Pig, if you’re a working man, what is your job? Is this your job? You suck at directing traffic, you never know the directions to anywhere, and the most benign thing you seem to do is remind civilians that we’re never more than a hair’s breadth away from a violent confrontation, because we never know when we might encounter someone who feels it’s his or her legal or illegal business to force us to submit to them.
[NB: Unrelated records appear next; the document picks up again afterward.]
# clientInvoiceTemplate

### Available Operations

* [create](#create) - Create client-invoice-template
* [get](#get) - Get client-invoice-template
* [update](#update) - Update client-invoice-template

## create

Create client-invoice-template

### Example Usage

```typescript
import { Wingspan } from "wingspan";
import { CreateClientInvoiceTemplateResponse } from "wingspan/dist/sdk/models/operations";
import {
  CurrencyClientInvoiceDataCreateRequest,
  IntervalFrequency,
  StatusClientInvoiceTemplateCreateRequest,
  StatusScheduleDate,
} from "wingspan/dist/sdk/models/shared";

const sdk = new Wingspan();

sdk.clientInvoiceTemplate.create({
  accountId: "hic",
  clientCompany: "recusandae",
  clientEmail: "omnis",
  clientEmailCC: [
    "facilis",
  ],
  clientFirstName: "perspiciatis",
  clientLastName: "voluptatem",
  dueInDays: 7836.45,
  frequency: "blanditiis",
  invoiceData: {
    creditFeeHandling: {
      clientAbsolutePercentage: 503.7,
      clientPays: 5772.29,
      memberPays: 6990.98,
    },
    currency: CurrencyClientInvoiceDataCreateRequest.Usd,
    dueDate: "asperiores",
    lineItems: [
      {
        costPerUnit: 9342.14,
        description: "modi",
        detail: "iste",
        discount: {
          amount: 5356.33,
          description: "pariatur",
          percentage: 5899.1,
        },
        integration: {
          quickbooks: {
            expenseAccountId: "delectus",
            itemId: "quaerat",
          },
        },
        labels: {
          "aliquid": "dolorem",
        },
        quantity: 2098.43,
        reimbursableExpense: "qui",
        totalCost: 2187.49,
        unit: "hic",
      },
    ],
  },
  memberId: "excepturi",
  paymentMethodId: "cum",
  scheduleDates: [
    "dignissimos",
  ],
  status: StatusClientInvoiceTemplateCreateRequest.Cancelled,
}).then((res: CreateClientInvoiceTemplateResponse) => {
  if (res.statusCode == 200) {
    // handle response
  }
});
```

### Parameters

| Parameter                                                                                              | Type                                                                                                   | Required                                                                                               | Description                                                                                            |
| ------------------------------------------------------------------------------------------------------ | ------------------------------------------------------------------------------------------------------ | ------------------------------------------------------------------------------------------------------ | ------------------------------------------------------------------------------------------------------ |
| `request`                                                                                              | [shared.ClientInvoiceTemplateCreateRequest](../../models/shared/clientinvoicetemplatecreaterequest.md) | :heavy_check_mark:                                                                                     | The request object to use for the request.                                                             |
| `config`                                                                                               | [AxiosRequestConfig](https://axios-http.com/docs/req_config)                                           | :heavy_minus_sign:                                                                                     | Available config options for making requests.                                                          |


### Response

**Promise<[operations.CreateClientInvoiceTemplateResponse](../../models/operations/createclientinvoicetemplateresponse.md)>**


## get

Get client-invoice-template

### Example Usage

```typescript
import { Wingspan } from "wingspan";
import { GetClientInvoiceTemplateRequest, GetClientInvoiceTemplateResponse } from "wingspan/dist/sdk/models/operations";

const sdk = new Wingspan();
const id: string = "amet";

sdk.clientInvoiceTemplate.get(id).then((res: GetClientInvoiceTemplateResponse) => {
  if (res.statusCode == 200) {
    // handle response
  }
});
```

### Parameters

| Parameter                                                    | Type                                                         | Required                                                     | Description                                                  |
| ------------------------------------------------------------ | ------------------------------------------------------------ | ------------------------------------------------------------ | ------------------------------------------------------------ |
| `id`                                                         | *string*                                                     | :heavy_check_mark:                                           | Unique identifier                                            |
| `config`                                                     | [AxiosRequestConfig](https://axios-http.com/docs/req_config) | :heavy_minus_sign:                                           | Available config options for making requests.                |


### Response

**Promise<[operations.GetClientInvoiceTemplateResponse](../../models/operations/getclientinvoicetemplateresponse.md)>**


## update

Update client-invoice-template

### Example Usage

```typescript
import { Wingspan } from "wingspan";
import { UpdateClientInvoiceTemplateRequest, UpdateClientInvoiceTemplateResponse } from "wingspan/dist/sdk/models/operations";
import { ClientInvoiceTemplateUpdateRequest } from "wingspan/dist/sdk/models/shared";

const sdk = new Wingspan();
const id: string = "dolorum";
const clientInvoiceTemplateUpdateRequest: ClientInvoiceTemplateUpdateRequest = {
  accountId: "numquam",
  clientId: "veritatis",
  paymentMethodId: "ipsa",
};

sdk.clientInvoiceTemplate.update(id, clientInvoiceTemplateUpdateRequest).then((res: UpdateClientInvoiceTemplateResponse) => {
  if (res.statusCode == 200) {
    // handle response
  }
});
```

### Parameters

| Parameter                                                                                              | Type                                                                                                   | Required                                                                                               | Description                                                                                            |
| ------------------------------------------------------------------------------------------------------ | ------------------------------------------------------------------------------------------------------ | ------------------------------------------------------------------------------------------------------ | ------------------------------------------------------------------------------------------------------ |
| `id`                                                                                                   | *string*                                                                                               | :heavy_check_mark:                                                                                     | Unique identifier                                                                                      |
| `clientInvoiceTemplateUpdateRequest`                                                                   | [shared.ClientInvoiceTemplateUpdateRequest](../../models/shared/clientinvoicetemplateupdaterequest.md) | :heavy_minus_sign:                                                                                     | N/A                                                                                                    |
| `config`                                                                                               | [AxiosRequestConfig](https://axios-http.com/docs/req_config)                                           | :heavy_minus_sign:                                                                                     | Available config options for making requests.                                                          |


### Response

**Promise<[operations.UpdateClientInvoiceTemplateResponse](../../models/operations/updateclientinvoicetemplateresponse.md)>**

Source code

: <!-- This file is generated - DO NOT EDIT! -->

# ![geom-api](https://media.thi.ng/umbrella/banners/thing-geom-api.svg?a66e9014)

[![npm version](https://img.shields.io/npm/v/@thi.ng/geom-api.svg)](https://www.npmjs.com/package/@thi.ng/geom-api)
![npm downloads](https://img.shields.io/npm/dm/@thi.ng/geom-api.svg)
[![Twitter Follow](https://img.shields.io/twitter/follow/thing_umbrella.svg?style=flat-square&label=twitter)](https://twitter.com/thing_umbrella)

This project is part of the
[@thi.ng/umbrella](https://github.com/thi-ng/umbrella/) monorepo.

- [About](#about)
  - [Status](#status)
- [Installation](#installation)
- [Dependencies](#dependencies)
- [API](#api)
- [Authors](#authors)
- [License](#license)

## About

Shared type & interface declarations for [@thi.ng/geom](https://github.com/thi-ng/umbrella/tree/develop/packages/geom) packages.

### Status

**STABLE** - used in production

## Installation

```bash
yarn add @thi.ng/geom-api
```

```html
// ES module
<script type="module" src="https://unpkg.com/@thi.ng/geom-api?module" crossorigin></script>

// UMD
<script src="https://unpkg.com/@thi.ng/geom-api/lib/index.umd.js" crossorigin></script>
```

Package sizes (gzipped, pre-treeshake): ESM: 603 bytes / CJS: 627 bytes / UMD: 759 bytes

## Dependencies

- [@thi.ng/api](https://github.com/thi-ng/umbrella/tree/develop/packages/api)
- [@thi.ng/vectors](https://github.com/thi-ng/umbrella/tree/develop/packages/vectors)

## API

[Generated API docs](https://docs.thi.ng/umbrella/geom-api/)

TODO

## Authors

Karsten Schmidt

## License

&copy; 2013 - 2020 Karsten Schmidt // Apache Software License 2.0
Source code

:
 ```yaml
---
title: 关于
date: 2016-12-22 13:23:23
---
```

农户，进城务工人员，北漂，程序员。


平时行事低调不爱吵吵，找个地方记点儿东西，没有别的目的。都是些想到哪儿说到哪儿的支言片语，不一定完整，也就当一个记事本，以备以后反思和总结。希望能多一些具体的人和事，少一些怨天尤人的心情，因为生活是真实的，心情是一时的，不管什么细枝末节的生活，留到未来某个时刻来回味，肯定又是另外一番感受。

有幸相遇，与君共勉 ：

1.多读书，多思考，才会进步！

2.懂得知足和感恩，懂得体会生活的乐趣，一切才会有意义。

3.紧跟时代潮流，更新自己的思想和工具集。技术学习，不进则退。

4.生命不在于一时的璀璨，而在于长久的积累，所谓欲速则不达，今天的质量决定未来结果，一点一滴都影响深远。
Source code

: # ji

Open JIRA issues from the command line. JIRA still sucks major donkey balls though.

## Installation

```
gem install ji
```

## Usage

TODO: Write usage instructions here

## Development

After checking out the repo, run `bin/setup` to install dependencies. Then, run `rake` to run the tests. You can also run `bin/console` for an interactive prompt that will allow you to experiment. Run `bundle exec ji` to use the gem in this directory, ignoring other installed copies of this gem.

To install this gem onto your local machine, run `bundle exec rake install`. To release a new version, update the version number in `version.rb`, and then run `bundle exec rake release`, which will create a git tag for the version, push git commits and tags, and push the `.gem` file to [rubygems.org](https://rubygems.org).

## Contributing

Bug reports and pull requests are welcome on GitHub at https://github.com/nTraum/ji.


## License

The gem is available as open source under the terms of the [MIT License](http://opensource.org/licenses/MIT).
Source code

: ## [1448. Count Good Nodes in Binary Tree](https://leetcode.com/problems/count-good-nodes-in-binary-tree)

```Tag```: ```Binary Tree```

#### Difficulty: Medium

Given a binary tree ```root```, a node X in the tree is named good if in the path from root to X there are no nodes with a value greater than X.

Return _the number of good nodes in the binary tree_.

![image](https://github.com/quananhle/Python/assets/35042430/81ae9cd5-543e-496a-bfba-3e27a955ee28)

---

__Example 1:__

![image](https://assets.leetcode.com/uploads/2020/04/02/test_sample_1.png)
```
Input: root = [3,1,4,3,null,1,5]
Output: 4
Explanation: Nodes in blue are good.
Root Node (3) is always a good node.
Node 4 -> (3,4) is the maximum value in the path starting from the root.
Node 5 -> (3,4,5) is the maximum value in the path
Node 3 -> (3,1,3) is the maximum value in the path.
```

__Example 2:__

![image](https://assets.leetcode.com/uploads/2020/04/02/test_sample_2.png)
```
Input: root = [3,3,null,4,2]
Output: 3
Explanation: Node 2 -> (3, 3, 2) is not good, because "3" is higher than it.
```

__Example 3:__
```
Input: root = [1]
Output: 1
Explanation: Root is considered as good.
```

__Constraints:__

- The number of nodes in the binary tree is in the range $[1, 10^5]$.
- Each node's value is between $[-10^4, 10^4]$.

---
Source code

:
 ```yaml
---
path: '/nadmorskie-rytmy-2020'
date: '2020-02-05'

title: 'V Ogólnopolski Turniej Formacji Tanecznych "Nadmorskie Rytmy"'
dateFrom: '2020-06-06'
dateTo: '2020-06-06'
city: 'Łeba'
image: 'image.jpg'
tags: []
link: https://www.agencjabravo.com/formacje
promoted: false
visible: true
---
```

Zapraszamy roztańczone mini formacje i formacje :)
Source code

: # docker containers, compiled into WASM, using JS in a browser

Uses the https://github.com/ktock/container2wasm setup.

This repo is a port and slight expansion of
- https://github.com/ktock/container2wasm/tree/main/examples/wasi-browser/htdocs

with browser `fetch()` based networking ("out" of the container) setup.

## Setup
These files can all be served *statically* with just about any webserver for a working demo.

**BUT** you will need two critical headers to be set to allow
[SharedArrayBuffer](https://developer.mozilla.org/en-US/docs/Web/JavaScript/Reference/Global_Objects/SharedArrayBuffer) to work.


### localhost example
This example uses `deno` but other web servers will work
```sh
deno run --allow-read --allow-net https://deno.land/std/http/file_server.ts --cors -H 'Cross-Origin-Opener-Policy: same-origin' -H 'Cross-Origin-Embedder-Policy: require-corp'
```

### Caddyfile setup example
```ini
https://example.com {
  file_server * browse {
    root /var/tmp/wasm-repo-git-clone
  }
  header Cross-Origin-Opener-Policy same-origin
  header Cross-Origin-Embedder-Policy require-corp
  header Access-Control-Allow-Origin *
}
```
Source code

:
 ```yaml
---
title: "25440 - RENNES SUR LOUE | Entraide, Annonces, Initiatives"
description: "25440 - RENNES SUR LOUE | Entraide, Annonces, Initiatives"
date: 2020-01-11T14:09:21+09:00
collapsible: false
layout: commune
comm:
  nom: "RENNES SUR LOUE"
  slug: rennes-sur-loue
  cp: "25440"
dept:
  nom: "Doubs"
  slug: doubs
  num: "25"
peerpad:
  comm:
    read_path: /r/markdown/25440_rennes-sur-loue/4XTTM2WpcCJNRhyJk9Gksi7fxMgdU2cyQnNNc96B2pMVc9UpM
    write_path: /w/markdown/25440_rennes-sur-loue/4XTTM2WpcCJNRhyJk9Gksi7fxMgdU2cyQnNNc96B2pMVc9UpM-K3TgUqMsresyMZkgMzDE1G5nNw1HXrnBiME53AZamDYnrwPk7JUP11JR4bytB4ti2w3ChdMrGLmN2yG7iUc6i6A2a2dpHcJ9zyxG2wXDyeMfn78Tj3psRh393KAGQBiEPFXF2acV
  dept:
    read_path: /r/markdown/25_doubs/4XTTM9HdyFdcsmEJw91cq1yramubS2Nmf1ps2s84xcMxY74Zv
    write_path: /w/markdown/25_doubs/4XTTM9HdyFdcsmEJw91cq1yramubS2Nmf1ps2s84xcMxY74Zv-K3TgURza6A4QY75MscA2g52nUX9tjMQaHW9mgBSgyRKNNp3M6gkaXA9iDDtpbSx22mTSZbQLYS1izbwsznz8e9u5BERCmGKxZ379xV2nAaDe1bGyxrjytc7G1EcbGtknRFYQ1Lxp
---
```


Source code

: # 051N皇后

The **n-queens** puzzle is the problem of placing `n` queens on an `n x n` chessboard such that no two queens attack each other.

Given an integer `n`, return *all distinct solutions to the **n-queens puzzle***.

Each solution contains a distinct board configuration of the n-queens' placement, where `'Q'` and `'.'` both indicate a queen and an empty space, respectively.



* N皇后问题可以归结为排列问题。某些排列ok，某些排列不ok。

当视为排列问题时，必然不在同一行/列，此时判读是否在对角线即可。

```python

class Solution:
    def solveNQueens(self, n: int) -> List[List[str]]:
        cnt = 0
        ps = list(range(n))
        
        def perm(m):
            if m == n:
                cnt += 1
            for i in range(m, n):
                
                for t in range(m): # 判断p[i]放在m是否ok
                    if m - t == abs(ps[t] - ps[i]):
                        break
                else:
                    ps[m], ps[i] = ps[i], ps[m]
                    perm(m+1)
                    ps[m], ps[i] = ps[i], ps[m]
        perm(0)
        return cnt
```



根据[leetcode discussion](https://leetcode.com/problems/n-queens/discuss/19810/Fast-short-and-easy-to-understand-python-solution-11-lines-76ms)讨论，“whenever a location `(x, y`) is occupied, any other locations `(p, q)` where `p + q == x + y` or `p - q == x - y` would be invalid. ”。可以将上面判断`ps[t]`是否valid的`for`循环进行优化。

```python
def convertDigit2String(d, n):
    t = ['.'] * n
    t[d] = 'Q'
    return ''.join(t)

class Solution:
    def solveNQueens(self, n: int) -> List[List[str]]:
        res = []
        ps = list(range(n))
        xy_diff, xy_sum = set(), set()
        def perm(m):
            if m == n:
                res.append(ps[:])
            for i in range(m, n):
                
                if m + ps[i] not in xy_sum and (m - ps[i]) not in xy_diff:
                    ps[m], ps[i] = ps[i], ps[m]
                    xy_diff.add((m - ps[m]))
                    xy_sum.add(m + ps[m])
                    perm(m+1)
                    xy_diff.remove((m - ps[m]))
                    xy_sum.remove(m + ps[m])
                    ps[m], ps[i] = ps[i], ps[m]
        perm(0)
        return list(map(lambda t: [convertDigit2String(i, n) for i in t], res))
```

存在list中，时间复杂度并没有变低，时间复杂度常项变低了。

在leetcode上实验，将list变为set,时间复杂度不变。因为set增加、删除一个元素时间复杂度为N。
Think of society as the extreme capitalists describe it. People just do what they want. We all have the opportunity make our own destiny. Hey, I believe that. Of course, I think our choices are products of the interaction of our own will and countless other forces. Some of those forces are social, the product of human conduct towards other humans, and therefore worthy of inspection, analysis, and critique. And some humans are armed so as to affect other humans more sweepingly or brutally than others, with economic power, legal power, or physical power. But leaving all that out, let’s try the experiment of thinking of our world as an anarchy. We are in fact living in anarchy. We each choose our place in society. We can blame structures, but structures only exist if some people decide to tolerate them and others populate them. So, some people decide to be teachers, or to work with sick people, or to make art, or to help resolve conflicts regardless of monetary reward or public honors. And some decide to join a bullying institution in order to attempt to command respect, some decide to try to run the world, some decide to try to amass huge amounts of property.

And of course we, as the public, choose to tolerate this crap. We eat the tasteless food as if it has flavor. We buy into the insurance industry as if they serve some purpose. We laugh at the oldest joke in the world over and over as if we’ve just heard it.

But, as I say, it’s not only our choice. There are lots of forces at work, and our will is only among them. So, tempting as it might be to conclude: god, we the people suck – I’m not gonna do that. I’m just gonna say, keep your eyes open. No, I’m gonna say, stop and smell the roses. No, I’m gonna say, plant roses. No – I’m just gonna say, do whatever the hell you want. Just try not to ruin my day. It’s hot, I’m crabby, and I’m just trying to do my best to keep my spirits up without making anyone else miserable. What more can society ask of its crabby citizens?

This has been mejeffdorchen with the Moment of Truth.